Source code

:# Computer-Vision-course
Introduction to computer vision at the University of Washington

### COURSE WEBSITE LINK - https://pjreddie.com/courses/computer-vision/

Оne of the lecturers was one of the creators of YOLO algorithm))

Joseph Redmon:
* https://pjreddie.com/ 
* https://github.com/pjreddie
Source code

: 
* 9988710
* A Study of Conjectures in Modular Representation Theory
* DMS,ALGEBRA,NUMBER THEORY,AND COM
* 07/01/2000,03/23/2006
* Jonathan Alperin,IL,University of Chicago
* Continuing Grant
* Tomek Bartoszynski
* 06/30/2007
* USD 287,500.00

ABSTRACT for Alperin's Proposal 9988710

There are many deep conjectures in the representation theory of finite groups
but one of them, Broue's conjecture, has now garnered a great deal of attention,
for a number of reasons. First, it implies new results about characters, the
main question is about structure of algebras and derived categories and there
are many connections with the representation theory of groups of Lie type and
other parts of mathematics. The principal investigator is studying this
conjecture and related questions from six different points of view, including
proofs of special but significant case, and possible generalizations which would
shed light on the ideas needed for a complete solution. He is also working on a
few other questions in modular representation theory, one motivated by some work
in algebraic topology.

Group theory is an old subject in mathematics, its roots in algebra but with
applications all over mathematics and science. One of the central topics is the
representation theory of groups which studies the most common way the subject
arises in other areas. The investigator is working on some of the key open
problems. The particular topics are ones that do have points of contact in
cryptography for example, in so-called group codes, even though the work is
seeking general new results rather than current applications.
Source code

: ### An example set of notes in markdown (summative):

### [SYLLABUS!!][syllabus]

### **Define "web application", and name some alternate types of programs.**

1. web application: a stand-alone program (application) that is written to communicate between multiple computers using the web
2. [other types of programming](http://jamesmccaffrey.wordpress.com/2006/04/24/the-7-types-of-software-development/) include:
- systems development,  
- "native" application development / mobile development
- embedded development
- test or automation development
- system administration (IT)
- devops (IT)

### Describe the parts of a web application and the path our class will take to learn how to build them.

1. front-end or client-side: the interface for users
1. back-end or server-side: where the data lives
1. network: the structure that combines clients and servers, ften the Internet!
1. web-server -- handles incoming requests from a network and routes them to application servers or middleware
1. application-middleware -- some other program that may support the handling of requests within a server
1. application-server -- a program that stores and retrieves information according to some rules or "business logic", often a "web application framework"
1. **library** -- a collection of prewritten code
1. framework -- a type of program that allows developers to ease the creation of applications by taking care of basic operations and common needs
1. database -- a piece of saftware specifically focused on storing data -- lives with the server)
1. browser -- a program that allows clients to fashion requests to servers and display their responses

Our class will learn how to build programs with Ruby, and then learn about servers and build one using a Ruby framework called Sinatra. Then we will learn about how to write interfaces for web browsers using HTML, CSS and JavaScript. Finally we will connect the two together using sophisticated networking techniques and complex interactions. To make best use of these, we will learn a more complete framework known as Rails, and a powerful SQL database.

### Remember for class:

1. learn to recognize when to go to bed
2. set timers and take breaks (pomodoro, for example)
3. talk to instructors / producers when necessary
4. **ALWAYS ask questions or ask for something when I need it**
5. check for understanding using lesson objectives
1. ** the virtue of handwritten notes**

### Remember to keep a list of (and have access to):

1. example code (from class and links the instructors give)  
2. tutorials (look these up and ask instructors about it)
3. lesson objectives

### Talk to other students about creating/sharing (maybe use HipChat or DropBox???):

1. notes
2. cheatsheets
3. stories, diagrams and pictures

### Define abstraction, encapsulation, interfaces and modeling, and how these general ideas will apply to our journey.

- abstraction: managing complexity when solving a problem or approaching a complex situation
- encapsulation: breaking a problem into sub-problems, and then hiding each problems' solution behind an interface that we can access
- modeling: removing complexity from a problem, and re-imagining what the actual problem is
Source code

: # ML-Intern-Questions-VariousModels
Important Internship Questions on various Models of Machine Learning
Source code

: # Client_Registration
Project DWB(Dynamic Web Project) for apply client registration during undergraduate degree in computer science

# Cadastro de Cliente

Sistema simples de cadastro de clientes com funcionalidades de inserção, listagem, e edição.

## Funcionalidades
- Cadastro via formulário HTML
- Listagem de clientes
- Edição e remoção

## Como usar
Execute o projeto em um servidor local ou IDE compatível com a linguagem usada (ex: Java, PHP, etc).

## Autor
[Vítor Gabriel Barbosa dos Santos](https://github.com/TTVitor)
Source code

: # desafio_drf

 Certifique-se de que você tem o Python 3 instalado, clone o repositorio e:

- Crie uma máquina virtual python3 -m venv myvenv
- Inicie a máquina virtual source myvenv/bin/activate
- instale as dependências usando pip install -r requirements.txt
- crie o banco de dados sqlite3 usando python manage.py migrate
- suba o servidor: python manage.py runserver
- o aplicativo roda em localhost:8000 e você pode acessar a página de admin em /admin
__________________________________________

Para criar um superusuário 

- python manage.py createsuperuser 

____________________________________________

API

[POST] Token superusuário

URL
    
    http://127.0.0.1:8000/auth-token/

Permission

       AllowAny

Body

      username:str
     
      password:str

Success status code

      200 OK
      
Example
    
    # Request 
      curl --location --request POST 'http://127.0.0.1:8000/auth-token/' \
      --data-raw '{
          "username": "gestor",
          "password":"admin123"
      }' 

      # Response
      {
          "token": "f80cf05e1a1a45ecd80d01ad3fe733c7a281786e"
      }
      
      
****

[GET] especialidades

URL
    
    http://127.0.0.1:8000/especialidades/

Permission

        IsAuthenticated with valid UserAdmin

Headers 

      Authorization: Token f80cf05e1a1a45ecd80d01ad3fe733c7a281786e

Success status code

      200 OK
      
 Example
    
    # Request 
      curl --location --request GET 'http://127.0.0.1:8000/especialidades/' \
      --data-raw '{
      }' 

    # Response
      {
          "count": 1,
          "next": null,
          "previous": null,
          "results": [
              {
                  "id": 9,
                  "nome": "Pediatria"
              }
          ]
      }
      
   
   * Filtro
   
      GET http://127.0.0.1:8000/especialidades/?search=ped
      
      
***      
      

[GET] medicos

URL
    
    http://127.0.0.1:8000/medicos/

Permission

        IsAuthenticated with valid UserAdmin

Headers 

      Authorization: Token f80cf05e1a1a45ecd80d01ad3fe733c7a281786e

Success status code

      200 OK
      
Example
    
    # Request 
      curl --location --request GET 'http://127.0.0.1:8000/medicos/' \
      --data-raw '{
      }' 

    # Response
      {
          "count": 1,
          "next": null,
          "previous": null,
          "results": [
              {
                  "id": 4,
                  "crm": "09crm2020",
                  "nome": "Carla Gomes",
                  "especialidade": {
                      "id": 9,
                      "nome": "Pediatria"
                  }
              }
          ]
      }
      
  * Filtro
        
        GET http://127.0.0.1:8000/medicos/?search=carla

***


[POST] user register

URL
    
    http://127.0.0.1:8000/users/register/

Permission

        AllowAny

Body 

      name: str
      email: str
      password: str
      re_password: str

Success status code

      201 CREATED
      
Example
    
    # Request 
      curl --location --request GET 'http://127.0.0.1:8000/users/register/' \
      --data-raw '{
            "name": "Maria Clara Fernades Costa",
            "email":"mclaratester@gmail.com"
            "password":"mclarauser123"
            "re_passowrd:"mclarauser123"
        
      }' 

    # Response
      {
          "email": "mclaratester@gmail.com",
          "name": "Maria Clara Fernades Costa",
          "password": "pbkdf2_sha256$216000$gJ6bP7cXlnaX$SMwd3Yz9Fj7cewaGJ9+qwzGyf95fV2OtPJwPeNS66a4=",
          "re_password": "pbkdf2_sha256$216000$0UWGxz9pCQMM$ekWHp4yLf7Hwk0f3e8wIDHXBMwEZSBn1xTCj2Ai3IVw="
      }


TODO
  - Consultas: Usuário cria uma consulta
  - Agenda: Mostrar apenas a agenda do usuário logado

• [Aim of the task]: Looking at the records above, which lines contain "nome"? Copy those lines.

• [Answer area]:
                  "nome": "Pediatria"
                  "nome": "Carla Gomes",
                      "nome": "Pediatria"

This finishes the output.